--- What you should do ---
Print nothing except the lines of the listing below from the line with "10.Create a Django form for the Recipe model." to the line with "Update templates for", each exactly as written, both ends included.

--- Data provided ---

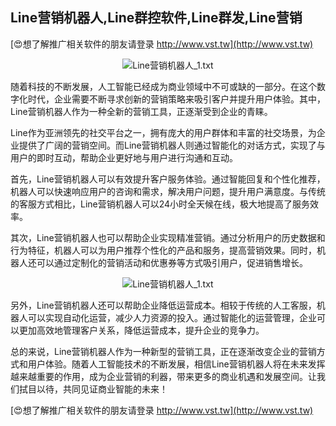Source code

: ## **Line营销机器人,Line群控软件,Line群发,Line营销**

[😍想了解推广相关软件的朋友请登录 http://www.vst.tw](http://www.vst.tw)

 <center><img src="https://vst.tw/MP4/tuiguang/png/5.png" alt="Line营销机器人_1.txt"></center>

随着科技的不断发展，人工智能已经成为商业领域中不可或缺的一部分。在这个数字化时代，企业需要不断寻求创新的营销策略来吸引客户并提升用户体验。其中，Line营销机器人作为一种全新的营销工具，正逐渐受到企业的青睐。

Line作为亚洲领先的社交平台之一，拥有庞大的用户群体和丰富的社交场景，为企业提供了广阔的营销空间。而Line营销机器人则通过智能化的对话方式，实现了与用户的即时互动，帮助企业更好地与用户进行沟通和互动。

首先，Line营销机器人可以有效提升客户服务体验。通过智能回复和个性化推荐，机器人可以快速响应用户的咨询和需求，解决用户问题，提升用户满意度。与传统的客服方式相比，Line营销机器人可以24小时全天候在线，极大地提高了服务效率。

其次，Line营销机器人也可以帮助企业实现精准营销。通过分析用户的历史数据和行为特征，机器人可以为用户推荐个性化的产品和服务，提高营销效果。同时，机器人还可以通过定制化的营销活动和优惠券等方式吸引用户，促进销售增长。

 <center><img src="https://vst.tw/MP4/tuiguang/png/3.png" alt="Line营销机器人_1.txt"></center>

另外，Line营销机器人还可以帮助企业降低运营成本。相较于传统的人工客服，机器人可以实现自动化运营，减少人力资源的投入。通过智能化的运营管理，企业可以更加高效地管理客户关系，降低运营成本，提升企业的竞争力。

总的来说，Line营销机器人作为一种新型的营销工具，正在逐渐改变企业的营销方式和用户体验。随着人工智能技术的不断发展，相信Line营销机器人将在未来发挥越来越重要的作用，成为企业营销的利器，带来更多的商业机遇和发展空间。让我们拭目以待，共同见证商业智能的未来！

[😍想了解推广相关软件的朋友请登录 http://www.vst.tw](http://www.vst.tw)



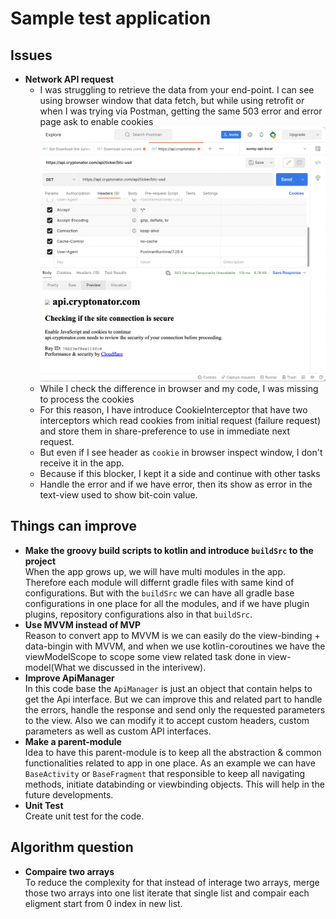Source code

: # Sample test application

## Issues
- **Network API request**</br>
  - I was struggling to retrieve the data from your end-point. I can see using browser window that data fetch, but while using retrofit
    or when I was trying via Postman, getting the same 503 error and error page ask to enable cookies
    ![alt text](https://github.com/kavi707/sample-android-exercise/blob/master/doc/error_screenhot.png?raw=true)
  - While I check the difference in browser and my code, I was missing to process the cookies
  - For this reason, I have introduce CookieInterceptor that have two interceptors which read cookies from initial request (failure request)
    and store them in share-preference to use in immediate next request.
  - But even if I see header as `cookie` in browser inspect window, I don't receive it in the app.
  - Because if this blocker, I kept it a side and continue with other tasks
  - Handle the error and if we have error, then its show as error in the text-view used to show bit-coin value.

## Things can improve
- **Make the groovy build scripts to kotlin and introduce `buildSrc` to the project**</br>
  When the app grows up, we will have multi modules in the app. Therefore each module will differnt gradle files with same kind of configurations. But with the `buildSrc` we can have all gradle base configurations in one place for all the modules, and if we have plugin plugins, repository configurations also in that `buildSrc`.
- **Use MVVM instead of MVP**</br>
  Reason to convert app to MVVM is we can easily do the view-binding + data-bingin with MVVM, and when we use kotlin-coroutines we have the viewModelScope to scope some view related task done in view-model(What we discussed in the interivew).
- **Improve ApiManager**</br>
  In this code base the `ApiManager` is just an object that contain helps to get the Api interface. But we can improve this and related part to handle the errors, handle the response and send only the requested parameters to the view. Also we can modify it to accept custom headers, custom parameters as well as custom API interfaces.
- **Make a parent-module**</br>
  Idea to have this parent-module is to keep all the abstraction & common functionalities related to app in one place. As an example we can have `BaseActivity` or `BaseFragment` that responsible to keep all navigating methods, initiate databinding or viewbinding objects. This will help in the future developments.
- **Unit Test**</br>
  Create unit test for the code.
  
## Algorithm question
- **Compaire two arrays**</br>
To reduce the complexity for that instead of interage two arrays, merge those two arrays into one list iterate that single list and compair each eligment start from 0 index in new list. 
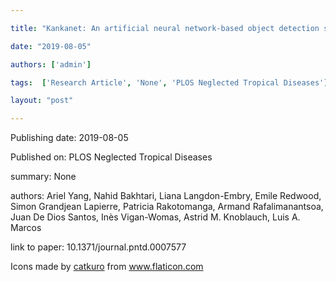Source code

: ---
title: "Kankanet: An artificial neural network-based object detection smartphone application and mobile microscope as a point-of-care diagnostic aid for soil-transmitted helminthiases"
date: "2019-08-05"
authors: ['admin']
tags:  ['Research Article', 'None', 'PLOS Neglected Tropical Diseases']
layout: "post"
---
Publishing date: 2019-08-05

Published on: PLOS Neglected Tropical Diseases

summary: None

authors: Ariel Yang, Nahid Bakhtari, Liana Langdon-Embry, Emile Redwood, Simon Grandjean Lapierre, Patricia Rakotomanga, Armand Rafalimanantsoa, Juan De Dios Santos, Inès Vigan-Womas, Astrid M. Knoblauch, Luis A. Marcos

link to paper: 10.1371/journal.pntd.0007577

Icons made by <a href="https://www.flaticon.com/free-icon/bookshelves_3576884" title="catkuro">catkuro</a> from <a href="https://www.flaticon.com/" title="Flaticon"> www.flaticon.com</a>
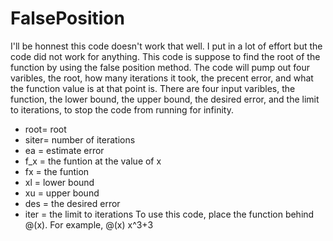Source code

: # FalsePosition
I'll be honnest this code doesn't work that well. I put in a lot of effort but the code did not work for anything. 
This code is suppose to find the root of the function by using the false position method. The code will pump out four varibles, the root, how many iterations it took, the precent error, and what the function value is at that point is. There are four input varibles, the function, the lower bound, the upper bound, the desired error, and the limit to iterations, to stop the code from running for infinity.
* root= root
* siter= number of iterations
* ea = estimate error
* f_x = the funtion at the value of x
* fx = the funtion
* xl = lower bound
* xu = upper bound
* des = the desired error
* iter = the limit to iterations
To use this code, place the function behind @(x). For example, @(x) x^3+3
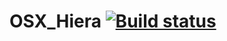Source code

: # OSX_Hiera [![Build status](https://badge.buildkite.com/212afbf05c8e448a427409bc0d46843b343aad4ea5e7619a34.svg?theme=solarized)](https://buildkite.com/henry-dobson/hiera)
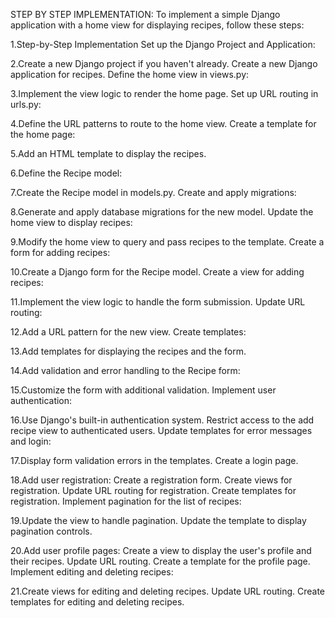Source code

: STEP BY STEP IMPLEMENTATION:
To implement a simple Django application with a home view for displaying recipes, follow these steps:

1.Step-by-Step Implementation
Set up the Django Project and Application:

2.Create a new Django project if you haven't already.
Create a new Django application for recipes.
Define the home view in views.py:

3.Implement the view logic to render the home page.
Set up URL routing in urls.py:

4.Define the URL patterns to route to the home view.
Create a template for the home page:

5.Add an HTML template to display the recipes.

6.Define the Recipe model:

7.Create the Recipe model in models.py.
Create and apply migrations:

8.Generate and apply database migrations for the new model.
Update the home view to display recipes:

9.Modify the home view to query and pass recipes to the template.
Create a form for adding recipes:

10.Create a Django form for the Recipe model.
Create a view for adding recipes:

11.Implement the view logic to handle the form submission.
Update URL routing:

12.Add a URL pattern for the new view.
Create templates:

13.Add templates for displaying the recipes and the form.

14.Add validation and error handling to the Recipe form:

15.Customize the form with additional validation.
Implement user authentication:

16.Use Django's built-in authentication system.
Restrict access to the add recipe view to authenticated users.
Update templates for error messages and login:

17.Display form validation errors in the templates.
Create a login page.

18.Add user registration:
Create a registration form.
Create views for registration.
Update URL routing for registration.
Create templates for registration.
Implement pagination for the list of recipes:

19.Update the view to handle pagination.
Update the template to display pagination controls.

20.Add user profile pages:
Create a view to display the user's profile and their recipes.
Update URL routing.
Create a template for the profile page.
Implement editing and deleting recipes:

21.Create views for editing and deleting recipes.
Update URL routing.
Create templates for editing and deleting recipes.
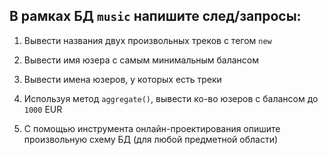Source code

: ## В рамках БД `music` напишите след/запросы:

1. Вывести названия двух произвольных треков с тегом `new`
2. Вывести имя юзера с самым минимальным балансом
3. Вывести имена юзеров, у которых есть треки
4. Используя метод `aggregate()`, вывести ко-во юзеров с балансом до `1000` EUR

5. С помощью инструмента онлайн-проектирования опишите произвольную схему БД (для любой предметной области)

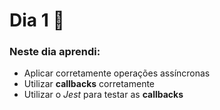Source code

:# Dia 1 📆

### Neste dia aprendi:

* Aplicar corretamente operações assíncronas
* Utilizar **callbacks** corretamente
* Utilizar o *Jest* para testar as **callbacks** 
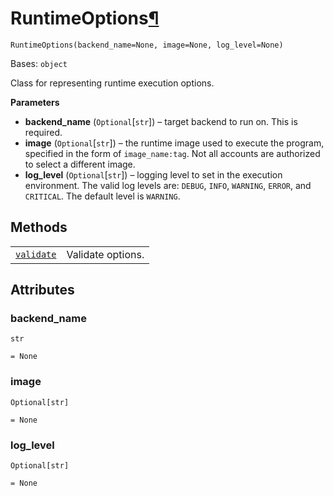 # RuntimeOptions[¶](#runtimeoptions "Permalink to this headline")

<span id="undefined" />

`RuntimeOptions(backend_name=None, image=None, log_level=None)`

Bases: `object`

Class for representing runtime execution options.

**Parameters**

*   **backend\_name** (`Optional`\[`str`]) – target backend to run on. This is required.
*   **image** (`Optional`\[`str`]) – the runtime image used to execute the program, specified in the form of `image_name:tag`. Not all accounts are authorized to select a different image.
*   **log\_level** (`Optional`\[`str`]) – logging level to set in the execution environment. The valid log levels are: `DEBUG`, `INFO`, `WARNING`, `ERROR`, and `CRITICAL`. The default level is `WARNING`.

## Methods

|                                                                                                                                                                                   |                   |
| --------------------------------------------------------------------------------------------------------------------------------------------------------------------------------- | ----------------- |
| [`validate`](qiskit.providers.ibmq.runtime.RuntimeOptions.validate#qiskit.providers.ibmq.runtime.RuntimeOptions.validate "qiskit.providers.ibmq.runtime.RuntimeOptions.validate") | Validate options. |

## Attributes

<span id="undefined" />

### backend\_name

`str`

`= None`

<span id="undefined" />

### image

`Optional[str]`

`= None`

<span id="undefined" />

### log\_level

`Optional[str]`

`= None`
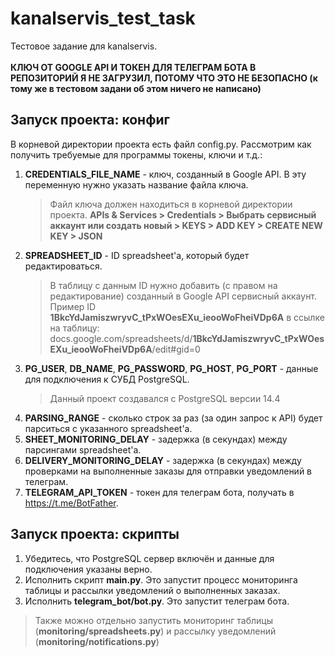 # kanalservis_test_task
Тестовое задание для kanalservis.<br><br>
**КЛЮЧ ОТ GOOGLE API И ТОКЕН ДЛЯ ТЕЛЕГРАМ БОТА В РЕПОЗИТОРИЙ Я НЕ ЗАГРУЗИЛ, ПОТОМУ ЧТО ЭТО НЕ БЕЗОПАСНО 
(к тому же в тестовом задани об этом ничего не написано)**

## Запуск проекта: конфиг
В корневой директории проекта есть файл config.py. Рассмотрим как получить требуемые для программы токены, ключи и т.д.:
1. **CREDENTIALS_FILE_NAME** - ключ, созданный в Google API. В эту переменную нужно указать название файла ключа.
   > Файл ключа должен находиться в корневой директории проекта. **APIs & Services > Credentials > Выбрать сервисный 
   > аккаунт или создать новый > KEYS > ADD KEY > CREATE NEW KEY > JSON**
2. **SPREADSHEET_ID** - ID spreadsheet'а, который будет редактироваться. 
   > В таблицу с данным ID нужно добавить (с правом на редактирование) созданный в Google API сервисный аккаунт. 
   > Пример ID **1BkcYdJamiszwryvC_tPxWOesEXu_ieooWoFheiVDp6A** в ссылке на таблицу: 
   > docs.google.com/spreadsheets/d/**1BkcYdJamiszwryvC_tPxWOesEXu_ieooWoFheiVDp6A**/edit#gid=0
3. **PG_USER**, **DB_NAME**, **PG_PASSWORD**, **PG_HOST**, **PG_PORT** - данные для подключения к СУБД PostgreSQL.
   > Данный проект создавался с PostgreSQL версии 14.4
4. **PARSING_RANGE** - сколько строк за раз (за один запрос к API) будет парситься с указанного spreadsheet'а.
5. **SHEET_MONITORING_DELAY** - задержка (в секундах) между парсингами spreadsheet'а.
6. **DELIVERY_MONITORING_DELAY**  - задержка (в секундах) между проверками на выполненные заказы для отправки уведомлений в телеграм.
7. **TELEGRAM_API_TOKEN** - токен для телеграм бота, получать в https://t.me/BotFather.


## Запуск проекта: скрипты
1. Убедитесь, что PostgreSQL сервер включён и данные для подключения указаны верно.
2. Исполнить скрипт **main.py**. Это запустит процесс мониторинга таблицы и рассылки уведомлений о выполненных заказах.
3. Исполнить **telegram_bot/bot.py**. Это запустит телеграм бота.
> Также можно отдельно запустить мониторинг таблицы (**monitoring/spreadsheets.py**) и рассылку уведомлений 
> (**monitoring/notifications.py**)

--- Your response ---
10.Create a Django form for the Recipe model.
Create a view for adding recipes:

11.Implement the view logic to handle the form submission.
Update URL routing:

12.Add a URL pattern for the new view.
Create templates:

13.Add templates for displaying the recipes and the form.

14.Add validation and error handling to the Recipe form:

15.Customize the form with additional validation.
Implement user authentication:

16.Use Django's built-in authentication system.
Restrict access to the add recipe view to authenticated users.
Update templates for error messages and login:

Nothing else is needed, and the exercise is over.